--- STUDY MATERIAL ---

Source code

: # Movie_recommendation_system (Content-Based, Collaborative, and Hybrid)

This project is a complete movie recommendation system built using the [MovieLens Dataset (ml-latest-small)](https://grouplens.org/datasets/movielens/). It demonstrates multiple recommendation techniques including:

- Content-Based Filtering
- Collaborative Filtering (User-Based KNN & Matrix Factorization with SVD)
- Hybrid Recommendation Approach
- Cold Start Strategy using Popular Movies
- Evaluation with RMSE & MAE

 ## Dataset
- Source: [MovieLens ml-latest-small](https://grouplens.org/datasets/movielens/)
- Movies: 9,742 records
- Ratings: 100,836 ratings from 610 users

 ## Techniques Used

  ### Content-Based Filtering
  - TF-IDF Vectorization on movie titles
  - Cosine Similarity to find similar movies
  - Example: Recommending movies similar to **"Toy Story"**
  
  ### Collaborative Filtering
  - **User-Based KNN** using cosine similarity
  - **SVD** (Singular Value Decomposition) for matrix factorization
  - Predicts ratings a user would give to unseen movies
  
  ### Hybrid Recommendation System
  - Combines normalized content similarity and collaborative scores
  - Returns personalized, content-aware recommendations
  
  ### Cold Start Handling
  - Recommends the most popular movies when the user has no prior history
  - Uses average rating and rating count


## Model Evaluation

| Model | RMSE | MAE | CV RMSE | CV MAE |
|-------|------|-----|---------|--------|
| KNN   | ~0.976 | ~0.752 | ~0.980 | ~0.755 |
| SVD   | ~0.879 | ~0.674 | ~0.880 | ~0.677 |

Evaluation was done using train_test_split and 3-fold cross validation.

---
--- STUDY MATERIAL ---

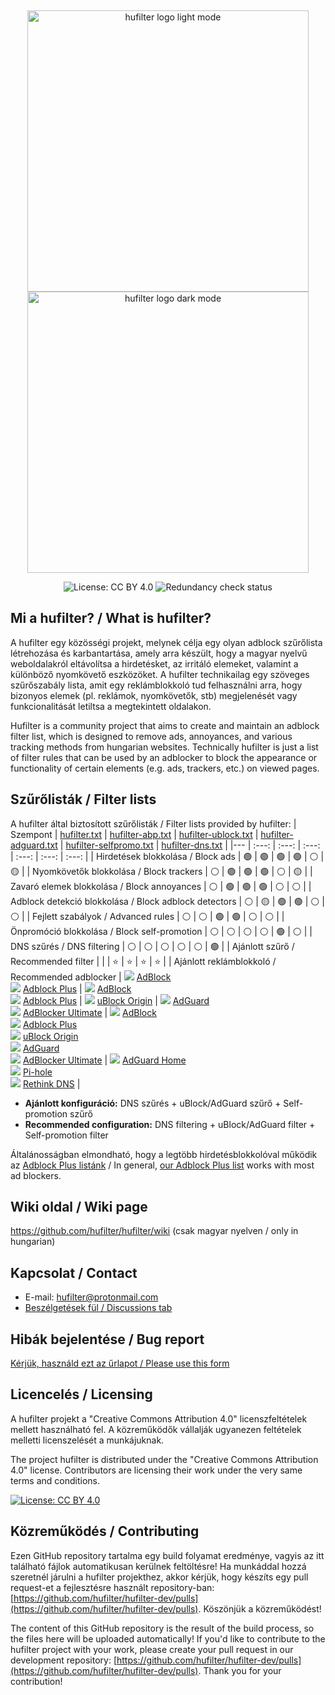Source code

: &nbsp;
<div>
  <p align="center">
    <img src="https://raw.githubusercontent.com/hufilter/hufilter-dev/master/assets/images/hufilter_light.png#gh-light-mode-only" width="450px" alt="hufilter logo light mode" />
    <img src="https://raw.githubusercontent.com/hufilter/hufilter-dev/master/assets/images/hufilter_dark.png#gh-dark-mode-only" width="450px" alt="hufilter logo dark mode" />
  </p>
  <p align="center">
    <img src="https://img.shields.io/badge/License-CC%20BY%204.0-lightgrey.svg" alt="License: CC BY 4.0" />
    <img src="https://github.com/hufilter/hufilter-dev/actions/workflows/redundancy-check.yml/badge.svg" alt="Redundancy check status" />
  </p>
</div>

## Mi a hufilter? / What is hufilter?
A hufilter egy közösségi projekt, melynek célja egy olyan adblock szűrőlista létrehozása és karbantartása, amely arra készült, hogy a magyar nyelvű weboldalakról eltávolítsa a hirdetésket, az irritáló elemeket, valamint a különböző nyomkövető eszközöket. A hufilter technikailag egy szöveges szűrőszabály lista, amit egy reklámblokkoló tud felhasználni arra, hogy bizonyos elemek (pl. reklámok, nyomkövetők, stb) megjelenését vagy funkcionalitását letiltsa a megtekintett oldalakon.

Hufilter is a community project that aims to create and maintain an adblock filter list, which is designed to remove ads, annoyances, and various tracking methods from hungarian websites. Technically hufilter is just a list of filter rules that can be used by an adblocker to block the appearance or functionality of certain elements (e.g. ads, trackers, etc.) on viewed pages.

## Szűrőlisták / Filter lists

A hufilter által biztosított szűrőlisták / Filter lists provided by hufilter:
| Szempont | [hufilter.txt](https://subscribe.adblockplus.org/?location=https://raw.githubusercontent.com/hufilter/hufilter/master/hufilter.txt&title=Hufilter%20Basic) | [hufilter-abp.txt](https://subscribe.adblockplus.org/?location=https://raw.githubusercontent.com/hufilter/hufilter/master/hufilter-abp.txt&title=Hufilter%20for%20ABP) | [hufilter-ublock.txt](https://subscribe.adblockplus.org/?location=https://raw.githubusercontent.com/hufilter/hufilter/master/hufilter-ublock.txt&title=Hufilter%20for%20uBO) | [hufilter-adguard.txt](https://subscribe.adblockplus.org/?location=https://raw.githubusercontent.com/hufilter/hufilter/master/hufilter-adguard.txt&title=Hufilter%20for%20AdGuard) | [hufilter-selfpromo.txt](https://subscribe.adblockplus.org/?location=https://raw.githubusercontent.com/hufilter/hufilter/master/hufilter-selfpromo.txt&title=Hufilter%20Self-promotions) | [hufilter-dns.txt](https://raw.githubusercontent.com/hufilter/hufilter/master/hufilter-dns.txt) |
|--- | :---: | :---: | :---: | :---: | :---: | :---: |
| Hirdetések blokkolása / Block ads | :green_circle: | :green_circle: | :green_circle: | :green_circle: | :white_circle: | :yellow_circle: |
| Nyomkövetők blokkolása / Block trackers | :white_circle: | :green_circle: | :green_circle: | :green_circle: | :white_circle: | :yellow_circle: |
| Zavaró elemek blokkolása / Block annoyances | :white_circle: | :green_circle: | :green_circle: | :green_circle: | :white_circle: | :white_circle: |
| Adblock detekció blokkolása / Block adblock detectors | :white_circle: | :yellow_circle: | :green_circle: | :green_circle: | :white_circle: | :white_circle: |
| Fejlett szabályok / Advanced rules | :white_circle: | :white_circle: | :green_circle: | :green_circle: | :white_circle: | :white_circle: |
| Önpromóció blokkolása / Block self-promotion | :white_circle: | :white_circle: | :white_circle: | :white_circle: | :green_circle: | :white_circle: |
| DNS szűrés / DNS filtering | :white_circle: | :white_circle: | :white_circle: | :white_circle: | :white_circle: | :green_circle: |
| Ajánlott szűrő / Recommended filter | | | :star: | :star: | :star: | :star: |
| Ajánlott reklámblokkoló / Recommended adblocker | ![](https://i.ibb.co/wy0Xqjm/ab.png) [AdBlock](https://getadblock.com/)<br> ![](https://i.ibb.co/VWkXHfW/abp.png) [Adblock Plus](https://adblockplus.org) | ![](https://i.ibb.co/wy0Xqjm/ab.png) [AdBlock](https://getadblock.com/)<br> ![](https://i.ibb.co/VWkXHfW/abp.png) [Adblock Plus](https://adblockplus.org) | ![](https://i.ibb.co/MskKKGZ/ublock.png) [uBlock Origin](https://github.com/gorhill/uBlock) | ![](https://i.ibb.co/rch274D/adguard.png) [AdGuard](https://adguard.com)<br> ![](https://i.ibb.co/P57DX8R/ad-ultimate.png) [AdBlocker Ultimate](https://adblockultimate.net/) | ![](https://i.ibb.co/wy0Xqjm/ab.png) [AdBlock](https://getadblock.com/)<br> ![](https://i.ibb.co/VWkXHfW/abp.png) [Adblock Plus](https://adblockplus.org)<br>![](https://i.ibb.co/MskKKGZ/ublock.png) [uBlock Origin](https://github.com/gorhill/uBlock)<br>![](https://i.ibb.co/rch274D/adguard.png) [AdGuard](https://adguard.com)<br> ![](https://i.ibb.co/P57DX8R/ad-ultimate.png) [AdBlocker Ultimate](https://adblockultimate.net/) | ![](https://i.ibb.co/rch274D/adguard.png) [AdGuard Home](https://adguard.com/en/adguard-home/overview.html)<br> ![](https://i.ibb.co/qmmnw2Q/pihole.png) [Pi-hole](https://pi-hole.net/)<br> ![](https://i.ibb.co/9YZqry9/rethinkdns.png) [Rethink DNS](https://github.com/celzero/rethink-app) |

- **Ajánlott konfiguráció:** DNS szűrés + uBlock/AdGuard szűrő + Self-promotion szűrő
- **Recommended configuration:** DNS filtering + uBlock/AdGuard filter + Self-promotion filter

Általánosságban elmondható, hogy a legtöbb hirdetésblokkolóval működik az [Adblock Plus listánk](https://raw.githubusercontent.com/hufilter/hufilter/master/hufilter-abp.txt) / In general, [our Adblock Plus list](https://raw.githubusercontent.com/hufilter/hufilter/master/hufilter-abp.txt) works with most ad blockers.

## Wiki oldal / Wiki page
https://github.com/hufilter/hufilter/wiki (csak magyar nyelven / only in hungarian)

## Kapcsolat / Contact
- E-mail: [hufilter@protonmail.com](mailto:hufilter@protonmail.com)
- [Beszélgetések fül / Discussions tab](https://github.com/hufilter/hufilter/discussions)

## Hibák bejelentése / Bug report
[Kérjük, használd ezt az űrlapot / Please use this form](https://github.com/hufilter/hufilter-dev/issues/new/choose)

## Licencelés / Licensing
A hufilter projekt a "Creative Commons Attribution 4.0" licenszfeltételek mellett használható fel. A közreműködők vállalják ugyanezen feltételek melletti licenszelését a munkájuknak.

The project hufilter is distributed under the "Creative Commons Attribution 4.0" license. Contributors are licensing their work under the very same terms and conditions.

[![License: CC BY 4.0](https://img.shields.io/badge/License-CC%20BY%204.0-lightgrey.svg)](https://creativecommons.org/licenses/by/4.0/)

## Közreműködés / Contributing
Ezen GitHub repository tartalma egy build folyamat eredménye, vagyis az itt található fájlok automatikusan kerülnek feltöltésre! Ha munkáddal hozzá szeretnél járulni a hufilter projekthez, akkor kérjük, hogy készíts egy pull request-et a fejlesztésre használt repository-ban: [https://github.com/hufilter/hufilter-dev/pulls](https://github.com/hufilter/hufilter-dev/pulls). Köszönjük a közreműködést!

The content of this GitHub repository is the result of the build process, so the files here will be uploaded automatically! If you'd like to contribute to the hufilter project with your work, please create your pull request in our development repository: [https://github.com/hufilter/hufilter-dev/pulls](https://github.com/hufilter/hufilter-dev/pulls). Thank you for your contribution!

---
--- STUDY MATERIAL ---

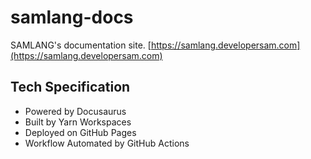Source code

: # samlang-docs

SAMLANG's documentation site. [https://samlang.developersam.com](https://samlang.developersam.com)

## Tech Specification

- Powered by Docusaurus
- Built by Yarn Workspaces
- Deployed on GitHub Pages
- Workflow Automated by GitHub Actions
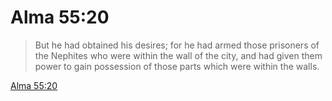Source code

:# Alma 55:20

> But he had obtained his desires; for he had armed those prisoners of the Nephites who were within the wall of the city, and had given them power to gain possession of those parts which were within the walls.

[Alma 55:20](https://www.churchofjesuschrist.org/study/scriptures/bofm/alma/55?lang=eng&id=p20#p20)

---

Bring together every line in the entries that holds the string "only".

* [WRITTEN REPLY]:
    <img src="https://raw.githubusercontent.com/hufilter/hufilter-dev/master/assets/images/hufilter_light.png#gh-light-mode-only" width="450px" alt="hufilter logo light mode" />
    <img src="https://raw.githubusercontent.com/hufilter/hufilter-dev/master/assets/images/hufilter_dark.png#gh-dark-mode-only" width="450px" alt="hufilter logo dark mode" />
https://github.com/hufilter/hufilter/wiki (csak magyar nyelven / only in hungarian)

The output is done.